Images are not part of the copy; write out the rest of the data exactly as given.

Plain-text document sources

********************

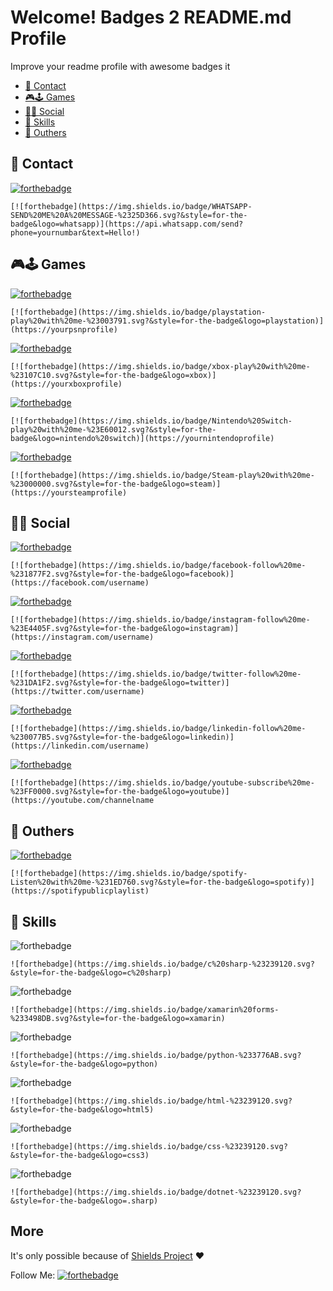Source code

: # Welcome! Badges 2 README.md Profile 

Improve your readme profile with awesome badges it

- [📱 Contact](https://github.com/alexandresanlim/Badges2ReadMeProfile#-contact)
- [🎮🕹 Games](https://github.com/alexandresanlim/Badges2ReadMeProfile#--games)
- [👨👩 Social](https://github.com/alexandresanlim/Badges2ReadMeProfile#--social)
- [🚀 Skills](https://github.com/alexandresanlim/Badges2ReadMeProfile#--skills)
- [🐸 Outhers](https://github.com/alexandresanlim/Badges2ReadMeProfile#-outhers)


## 📱 Contact

[![forthebadge](https://img.shields.io/badge/WHATSAPP-SEND%20ME%20A%20MESSAGE-%2325D366.svg?&style=for-the-badge&logo=whatsapp)](https://api.whatsapp.com/send?phone=yournumbar&text=Hello!)
```
[![forthebadge](https://img.shields.io/badge/WHATSAPP-SEND%20ME%20A%20MESSAGE-%2325D366.svg?&style=for-the-badge&logo=whatsapp)](https://api.whatsapp.com/send?phone=yournumbar&text=Hello!)
```
## 🎮🕹 Games
[![forthebadge](https://img.shields.io/badge/playstation-play%20with%20me-%23003791.svg?&style=for-the-badge&logo=playstation)](https://yourpsnprofile)
```
[![forthebadge](https://img.shields.io/badge/playstation-play%20with%20me-%23003791.svg?&style=for-the-badge&logo=playstation)](https://yourpsnprofile)
```

[![forthebadge](https://img.shields.io/badge/xbox-play%20with%20me-%23107C10.svg?&style=for-the-badge&logo=xbox)](https://yourxboxprofile)
```
[![forthebadge](https://img.shields.io/badge/xbox-play%20with%20me-%23107C10.svg?&style=for-the-badge&logo=xbox)](https://yourxboxprofile)
```
[![forthebadge](https://img.shields.io/badge/Nintendo%20Switch-play%20with%20me-%23E60012.svg?&style=for-the-badge&logo=nintendo%20switch)](https://yournintendoprofile)
```
[![forthebadge](https://img.shields.io/badge/Nintendo%20Switch-play%20with%20me-%23E60012.svg?&style=for-the-badge&logo=nintendo%20switch)](https://yournintendoprofile)
```
[![forthebadge](https://img.shields.io/badge/Steam-play%20with%20me-%23000000.svg?&style=for-the-badge&logo=steam)](https://yoursteamprofile)
```
[![forthebadge](https://img.shields.io/badge/Steam-play%20with%20me-%23000000.svg?&style=for-the-badge&logo=steam)](https://yoursteamprofile)
```

## 👨👩 Social
[![forthebadge](https://img.shields.io/badge/facebook-follow%20me-%231877F2.svg?&style=for-the-badge&logo=facebook)](https://facebook.com/username)
```
[![forthebadge](https://img.shields.io/badge/facebook-follow%20me-%231877F2.svg?&style=for-the-badge&logo=facebook)](https://facebook.com/username)
```
[![forthebadge](https://img.shields.io/badge/instagram-follow%20me-%23E4405F.svg?&style=for-the-badge&logo=instagram)](https://instagram.com/username)
```
[![forthebadge](https://img.shields.io/badge/instagram-follow%20me-%23E4405F.svg?&style=for-the-badge&logo=instagram)](https://instagram.com/username)
```
[![forthebadge](https://img.shields.io/badge/twitter-follow%20me-%231DA1F2.svg?&style=for-the-badge&logo=twitter)](https://twitter.com/username)
```
[![forthebadge](https://img.shields.io/badge/twitter-follow%20me-%231DA1F2.svg?&style=for-the-badge&logo=twitter)](https://twitter.com/username)
```
[![forthebadge](https://img.shields.io/badge/linkedin-follow%20me-%230077B5.svg?&style=for-the-badge&logo=linkedin)](https://linkedin.com/username)
```
[![forthebadge](https://img.shields.io/badge/linkedin-follow%20me-%230077B5.svg?&style=for-the-badge&logo=linkedin)](https://linkedin.com/username)
```
[![forthebadge](https://img.shields.io/badge/youtube-subscribe%20me-%23FF0000.svg?&style=for-the-badge&logo=youtube)](https://youtube.com/channelname)
```
[![forthebadge](https://img.shields.io/badge/youtube-subscribe%20me-%23FF0000.svg?&style=for-the-badge&logo=youtube)](https://youtube.com/channelname
```

## 🐸 Outhers
[![forthebadge](https://img.shields.io/badge/spotify-Listen%20with%20me-%231ED760.svg?&style=for-the-badge&logo=spotify)](https://spotifypublicplaylist)
```
[![forthebadge](https://img.shields.io/badge/spotify-Listen%20with%20me-%231ED760.svg?&style=for-the-badge&logo=spotify)](https://spotifypublicplaylist)
```

## 🚀 Skills
![forthebadge](https://img.shields.io/badge/c%20sharp-%23239120.svg?&style=for-the-badge&logo=c%20sharp)
```
![forthebadge](https://img.shields.io/badge/c%20sharp-%23239120.svg?&style=for-the-badge&logo=c%20sharp)
```
![forthebadge](https://img.shields.io/badge/xamarin%20forms-%233498DB.svg?&style=for-the-badge&logo=xamarin)
```
![forthebadge](https://img.shields.io/badge/xamarin%20forms-%233498DB.svg?&style=for-the-badge&logo=xamarin)
```
![forthebadge](https://img.shields.io/badge/python-%233776AB.svg?&style=for-the-badge&logo=python)
```
![forthebadge](https://img.shields.io/badge/python-%233776AB.svg?&style=for-the-badge&logo=python)
```
![forthebadge](https://img.shields.io/badge/html-%23239120.svg?&style=for-the-badge&logo=html5)
```
![forthebadge](https://img.shields.io/badge/html-%23239120.svg?&style=for-the-badge&logo=html5)
```
![forthebadge](https://img.shields.io/badge/css-%23239120.svg?&style=for-the-badge&logo=css3)
```
![forthebadge](https://img.shields.io/badge/css-%23239120.svg?&style=for-the-badge&logo=css3)
```
![forthebadge](https://img.shields.io/badge/dotnet-%23239120.svg?&style=for-the-badge&logo=.sharp)
```
![forthebadge](https://img.shields.io/badge/dotnet-%23239120.svg?&style=for-the-badge&logo=.sharp)
```


## More

It's only possible because of [Shields Project](https://github.com/badges/shields) ❤

Follow Me:
[![forthebadge](https://img.shields.io/github/followers/alexandresanlim?label=GitHub&style=social)](https://github.com/alexandresanlim)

********************

■ **Your solution**:
Source code

: # Welcome! Badges 2 README.md Profile 

Improve your readme profile with awesome badges it

- [📱 Contact](https://github.com/alexandresanlim/Badges2ReadMeProfile#-contact)
- [🎮🕹 Games](https://github.com/alexandresanlim/Badges2ReadMeProfile#--games)
- [👨👩 Social](https://github.com/alexandresanlim/Badges2ReadMeProfile#--social)
- [🚀 Skills](https://github.com/alexandresanlim/Badges2ReadMeProfile#--skills)
- [🐸 Outhers](https://github.com/alexandresanlim/Badges2ReadMeProfile#-outhers)


## 📱 Contact

[![forthebadge](https://img.shields.io/badge/WHATSAPP-SEND%20ME%20A%20MESSAGE-%2325D366.svg?&style=for-the-badge&logo=whatsapp)](https://api.whatsapp.com/send?phone=yournumbar&text=Hello!)
```
[![forthebadge](https://img.shields.io/badge/WHATSAPP-SEND%20ME%20A%20MESSAGE-%2325D366.svg?&style=for-the-badge&logo=whatsapp)](https://api.whatsapp.com/send?phone=yournumbar&text=Hello!)
```
## 🎮🕹 Games
[![forthebadge](https://img.shields.io/badge/playstation-play%20with%20me-%23003791.svg?&style=for-the-badge&logo=playstation)](https://yourpsnprofile)
```
[![forthebadge](https://img.shields.io/badge/playstation-play%20with%20me-%23003791.svg?&style=for-the-badge&logo=playstation)](https://yourpsnprofile)
```

[![forthebadge](https://img.shields.io/badge/xbox-play%20with%20me-%23107C10.svg?&style=for-the-badge&logo=xbox)](https://yourxboxprofile)
```
[![forthebadge](https://img.shields.io/badge/xbox-play%20with%20me-%23107C10.svg?&style=for-the-badge&logo=xbox)](https://yourxboxprofile)
```
[![forthebadge](https://img.shields.io/badge/Nintendo%20Switch-play%20with%20me-%23E60012.svg?&style=for-the-badge&logo=nintendo%20switch)](https://yournintendoprofile)
```
[![forthebadge](https://img.shields.io/badge/Nintendo%20Switch-play%20with%20me-%23E60012.svg?&style=for-the-badge&logo=nintendo%20switch)](https://yournintendoprofile)
```
[![forthebadge](https://img.shields.io/badge/Steam-play%20with%20me-%23000000.svg?&style=for-the-badge&logo=steam)](https://yoursteamprofile)
```
[![forthebadge](https://img.shields.io/badge/Steam-play%20with%20me-%23000000.svg?&style=for-the-badge&logo=steam)](https://yoursteamprofile)
```

## 👨👩 Social
[![forthebadge](https://img.shields.io/badge/facebook-follow%20me-%231877F2.svg?&style=for-the-badge&logo=facebook)](https://facebook.com/username)
```
[![forthebadge](https://img.shields.io/badge/facebook-follow%20me-%231877F2.svg?&style=for-the-badge&logo=facebook)](https://facebook.com/username)
```
[![forthebadge](https://img.shields.io/badge/instagram-follow%20me-%23E4405F.svg?&style=for-the-badge&logo=instagram)](https://instagram.com/username)
```
[![forthebadge](https://img.shields.io/badge/instagram-follow%20me-%23E4405F.svg?&style=for-the-badge&logo=instagram)](https://instagram.com/username)
```
[![forthebadge](https://img.shields.io/badge/twitter-follow%20me-%231DA1F2.svg?&style=for-the-badge&logo=twitter)](https://twitter.com/username)
```
[![forthebadge](https://img.shields.io/badge/twitter-follow%20me-%231DA1F2.svg?&style=for-the-badge&logo=twitter)](https://twitter.com/username)
```
[![forthebadge](https://img.shields.io/badge/linkedin-follow%20me-%230077B5.svg?&style=for-the-badge&logo=linkedin)](https://linkedin.com/username)
```
[![forthebadge](https://img.shields.io/badge/linkedin-follow%20me-%230077B5.svg?&style=for-the-badge&logo=linkedin)](https://linkedin.com/username)
```
[![forthebadge](https://img.shields.io/badge/youtube-subscribe%20me-%23FF0000.svg?&style=for-the-badge&logo=youtube)](https://youtube.com/channelname)
```
[![forthebadge](https://img.shields.io/badge/youtube-subscribe%20me-%23FF0000.svg?&style=for-the-badge&logo=youtube)](https://youtube.com/channelname
```

## 🐸 Outhers
[![forthebadge](https://img.shields.io/badge/spotify-Listen%20with%20me-%231ED760.svg?&style=for-the-badge&logo=spotify)](https://spotifypublicplaylist)
```
[![forthebadge](https://img.shields.io/badge/spotify-Listen%20with%20me-%231ED760.svg?&style=for-the-badge&logo=spotify)](https://spotifypublicplaylist)
```

## 🚀 Skills
![forthebadge](https://img.shields.io/badge/c%20sharp-%23239120.svg?&style=for-the-badge&logo=c%20sharp)
```
![forthebadge](https://img.shields.io/badge/c%20sharp-%23239120.svg?&style=for-the-badge&logo=c%20sharp)
```
![forthebadge](https://img.shields.io/badge/xamarin%20forms-%233498DB.svg?&style=for-the-badge&logo=xamarin)
```
![forthebadge](https://img.shields.io/badge/xamarin%20forms-%233498DB.svg?&style=for-the-badge&logo=xamarin)
```
![forthebadge](https://img.shields.io/badge/python-%233776AB.svg?&style=for-the-badge&logo=python)
```
![forthebadge](https://img.shields.io/badge/python-%233776AB.svg?&style=for-the-badge&logo=python)
```
![forthebadge](https://img.shields.io/badge/html-%23239120.svg?&style=for-the-badge&logo=html5)
```
![forthebadge](https://img.shields.io/badge/html-%23239120.svg?&style=for-the-badge&logo=html5)
```
![forthebadge](https://img.shields.io/badge/css-%23239120.svg?&style=for-the-badge&logo=css3)
```
![forthebadge](https://img.shields.io/badge/css-%23239120.svg?&style=for-the-badge&logo=css3)
```
![forthebadge](https://img.shields.io/badge/dotnet-%23239120.svg?&style=for-the-badge&logo=.sharp)
```
![forthebadge](https://img.shields.io/badge/dotnet-%23239120.svg?&style=for-the-badge&logo=.sharp)
```


## More

It's only possible because of [Shields Project](https://github.com/badges/shields) ❤

Follow Me:
[![forthebadge](https://img.shields.io/github/followers/alexandresanlim?label=GitHub&style=social)](https://github.com/alexandresanlim)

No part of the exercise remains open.